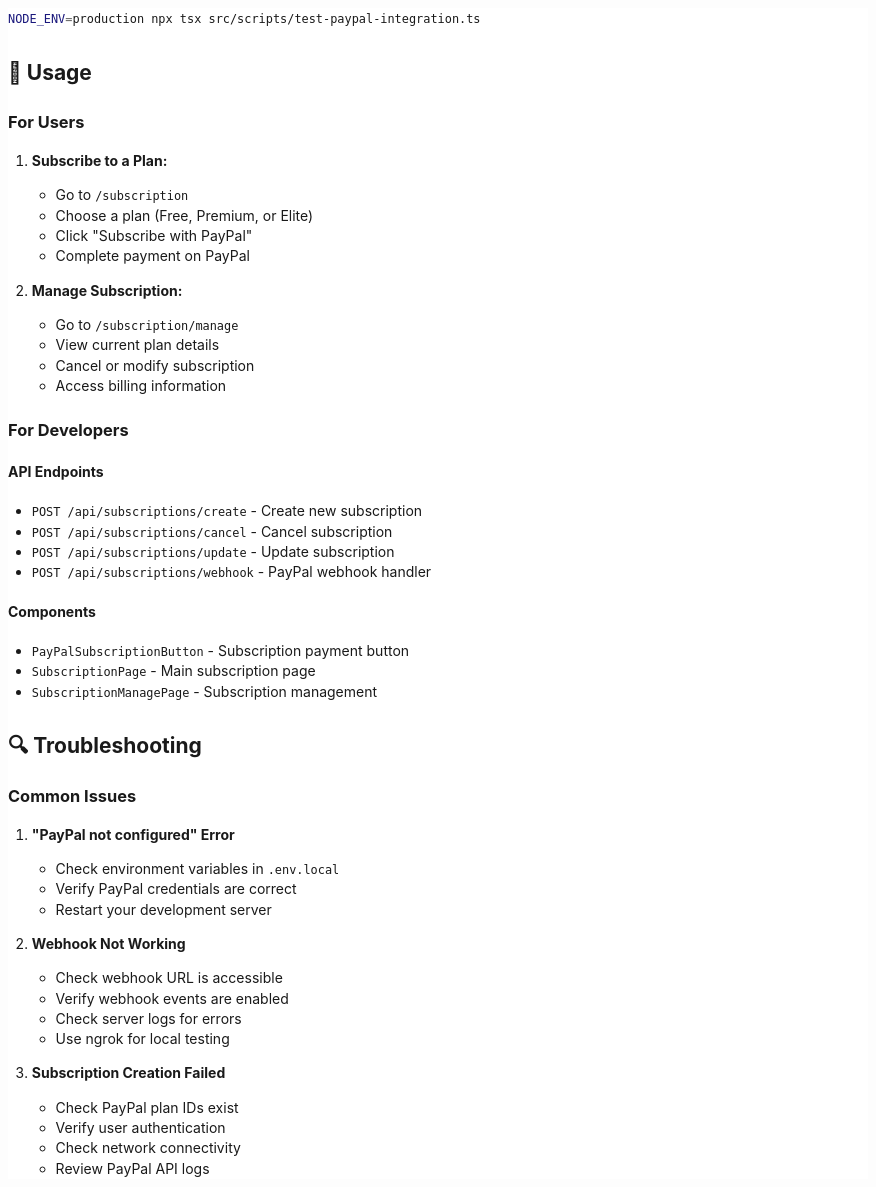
 ```bash
NODE_ENV=production npx tsx src/scripts/test-paypal-integration.ts
```

## 📱 Usage

### For Users

1. **Subscribe to a Plan:**
   - Go to `/subscription`
   - Choose a plan (Free, Premium, or Elite)
   - Click "Subscribe with PayPal"
   - Complete payment on PayPal

2. **Manage Subscription:**
   - Go to `/subscription/manage`
   - View current plan details
   - Cancel or modify subscription
   - Access billing information

### For Developers

#### API Endpoints

- `POST /api/subscriptions/create` - Create new subscription
- `POST /api/subscriptions/cancel` - Cancel subscription
- `POST /api/subscriptions/update` - Update subscription
- `POST /api/subscriptions/webhook` - PayPal webhook handler

#### Components

- `PayPalSubscriptionButton` - Subscription payment button
- `SubscriptionPage` - Main subscription page
- `SubscriptionManagePage` - Subscription management

## 🔍 Troubleshooting

### Common Issues

1. **"PayPal not configured" Error**
   - Check environment variables in `.env.local`
   - Verify PayPal credentials are correct
   - Restart your development server

2. **Webhook Not Working**
   - Check webhook URL is accessible
   - Verify webhook events are enabled
   - Check server logs for errors
   - Use ngrok for local testing

3. **Subscription Creation Failed**
   - Check PayPal plan IDs exist
   - Verify user authentication
   - Check network connectivity
   - Review PayPal API logs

» **What the task asks**: Copy word for word the stretch of entries above from the line that has "#### Components" through the line that has "- Check PayPal plan IDs exist", both ends included, and nothing outside it.

» **Reply to the exercise**:
#### Components

- `PayPalSubscriptionButton` - Subscription payment button
- `SubscriptionPage` - Main subscription page
- `SubscriptionManagePage` - Subscription management

## 🔍 Troubleshooting

### Common Issues

1. **"PayPal not configured" Error**
   - Check environment variables in `.env.local`
   - Verify PayPal credentials are correct
   - Restart your development server

2. **Webhook Not Working**
   - Check webhook URL is accessible
   - Verify webhook events are enabled
   - Check server logs for errors
   - Use ngrok for local testing

3. **Subscription Creation Failed**
   - Check PayPal plan IDs exist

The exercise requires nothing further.